TRY IT. The lines to copy are those with "Joint" in them. Pull each one from the entries below.

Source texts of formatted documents
================================

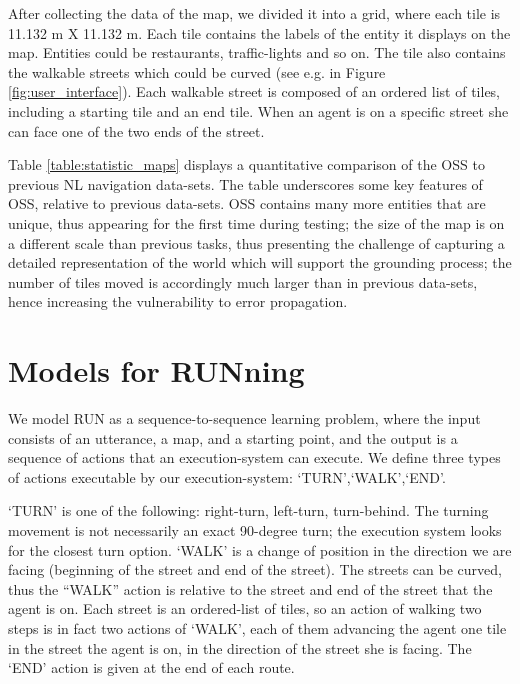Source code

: \documentclass[11pt,a4paper]{article}
\begin{document}
After collecting the data of the map, we divided it into a grid, where each tile is 11.132 m X 11.132 m. Each tile contains the labels of the entity it displays on the map. Entities could be restaurants, traffic-lights and so on. The tile also contains the walkable streets which could be curved (see e.g. in Figure \ref{fig:user_interface}). Each walkable street is composed of an ordered list of tiles, including a starting tile and an end tile. When an agent is on a specific street she can face one of the two ends of the street. 




 Table \ref{table:statistic_maps} displays a quantitative comparison of the OSS to previous NL navigation data-sets.  
 The table underscores some key features of OSS, relative to previous data-sets.
 OSS contains many more entities that are unique, thus appearing for the first time during testing; the size of the map is on a different scale than previous tasks, thus presenting the challenge of capturing a detailed representation of the world which will support the grounding process; the number of tiles moved is accordingly much larger than in previous data-sets, hence increasing the vulnerability to error propagation.




\section{Models for RUNning}
\label{models}



We model RUN as a sequence-to-sequence learning problem, where the input consists of an utterance, a map, and a starting point, and the output is a sequence of actions that an execution-system can execute.   We define three types of actions executable by our execution-system:
\enquote*{TURN},\enquote*{WALK},\enquote*{END}.%

\enquote*{TURN} is one of the following: right-turn, left-turn, turn-behind. The turning movement is not necessarily an exact 90-degree turn; the execution system looks for the closest turn option. 
\enquote*{WALK} is a change of position in the direction we are facing (beginning of the street and end of the street). The streets can be curved, thus the \enquote{WALK} action is relative to the street and end of the street that the agent is on. Each street is an ordered-list of tiles, so an action of walking two steps is in fact two actions of \enquote*{WALK}, each of them advancing the agent one tile in the  street the agent is on, in the direction of the street she is facing.
The \enquote*{END} action is given at the end of each route.
 
\end{document}
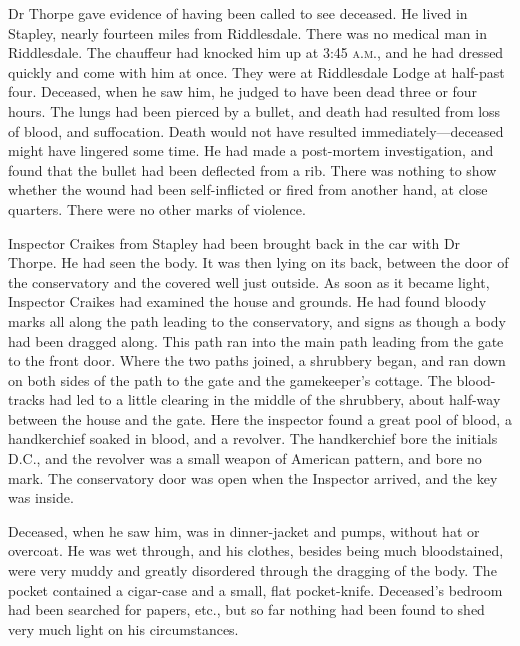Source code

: Dr Thorpe gave evidence of having been called to see deceased. He lived in Stapley, nearly fourteen miles from Riddlesdale. There was no medical man in Riddlesdale. The chauffeur had knocked him up at 3:45 \textsc{a.m.}, and he had dressed quickly and come with him at once. They were at Riddlesdale Lodge at half-past four. Deceased, when he saw him, he judged to have been dead three or four hours. The lungs had been pierced by a bullet, and death had resulted from loss of blood, and suffocation. Death would not have resulted immediately—deceased might have lingered some time. He had made a post-mortem investigation, and found that the bullet had been deflected from a rib. There was nothing to show whether the wound had been self-inflicted or fired from another hand, at close quarters. There were no other marks of violence.

Inspector Craikes from Stapley had been brought back in the car with Dr Thorpe. He had seen the body. It was then lying on its back, between the door of the conservatory and the covered well just outside.  As soon as it became light, Inspector Craikes had examined the house and grounds. He had found bloody marks all along the path leading to the conservatory, and signs as though a body had been dragged along.  This path ran into the main path leading from the gate to the front door.  Where the two paths joined, a shrubbery began, and ran down on both sides of the path to the gate and the gamekeeper's cottage. The blood-tracks had led to a little clearing in the middle of the shrubbery, about half-way between the house and the gate. Here the inspector found a great pool of blood, a handkerchief soaked in blood, and a revolver. The handkerchief bore the initials D.C., and the revolver was a small weapon of American pattern, and bore no mark.  The conservatory door was open when the Inspector arrived, and the key was inside.

Deceased, when he saw him, was in dinner-jacket and pumps, without hat or overcoat. He was wet through, and his clothes, besides being much bloodstained, were very muddy and greatly disordered through the dragging of the body. The pocket contained a cigar-case and a small, flat pocket-knife. Deceased's bedroom had been searched for papers, etc., but so far nothing had been found to shed very much light on his circumstances.

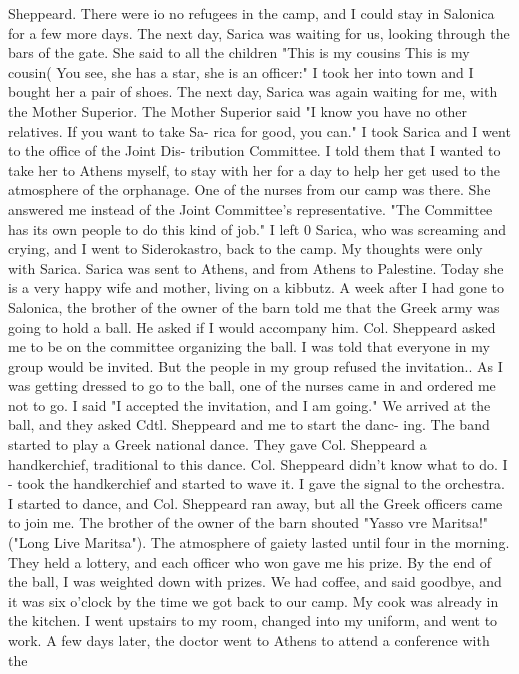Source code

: Sheppeard.
There were io no refugees in the camp, and I could stay in Salonica for a few more days.
The next day, Sarica was waiting for us, looking through the bars of the gate.
She 
said to all the children "This is my cousins This is my cousin( You see, she has a 
star, she is an officer:" I took her into town and I bought her a pair of shoes.
The next day, Sarica was again waiting for me, with the Mother Superior.
The 
Mother Superior said "I know you have no other relatives.
If you want to take Sa-
rica for good, you can."
I took Sarica and I went to the office of the Joint Dis-
tribution Committee.
I told them that I wanted to take her to Athens myself, to stay 
with her for a day to help her get used to the atmosphere of the orphanage.
One of 
the nurses from our camp was there.
She answered me instead of the Joint Committee's 
representative.
"The Committee has its own people to do this kind of job."
I left 
0 
Sarica, who was screaming and crying, and I went to Siderokastro, back to the camp.
My thoughts were only with Sarica.
Sarica was sent to Athens, and from Athens to 
Palestine.
Today she is a very happy wife and mother, living on a kibbutz.
A week after I had gone to Salonica, the brother of the owner of the barn told 
me that the Greek army was going to hold a ball.
He asked if I would accompany him.
Col.
Sheppeard asked me to be on the committee organizing the ball.
I was told 
that everyone in my group would be invited.
But the people in my group refused the 
invitation.. As I was getting dressed to go to the ball, one of the nurses came in 
and ordered me not to go.
I said "I accepted the invitation, and I am going."
We arrived at the ball, and they asked Cdtl.
Sheppeard and me to start the danc-
ing.
The band started to play a Greek national dance.
They gave Col.
Sheppeard a 
handkerchief, traditional to this dance.
Col.
Sheppeard didn't know what to do.
I - 
took the handkerchief and started to wave it.
I gave the signal to the orchestra.
I started to dance, and Col.
Sheppeard ran away, but all the Greek officers came to 
join me.
The brother of the owner of the barn shouted "Yasso vre Maritsa!"
("Long 
Live Maritsa").
The atmosphere of gaiety lasted until four in the morning.
They 
held a lottery, and each officer who won gave me his prize.
By the end of the ball, 
I was weighted down with prizes.
We had coffee, and said goodbye, and it was six 
o'clock by the time we got back to our camp.
My cook was already in the kitchen.
I went upstairs to my room, changed into my uniform, and went to work.
A few days later, the doctor went to Athens to attend a conference with the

================================

YOUR RESPONSE.
I took Sarica and I went to the office of the Joint Dis-
She answered me instead of the Joint Committee's 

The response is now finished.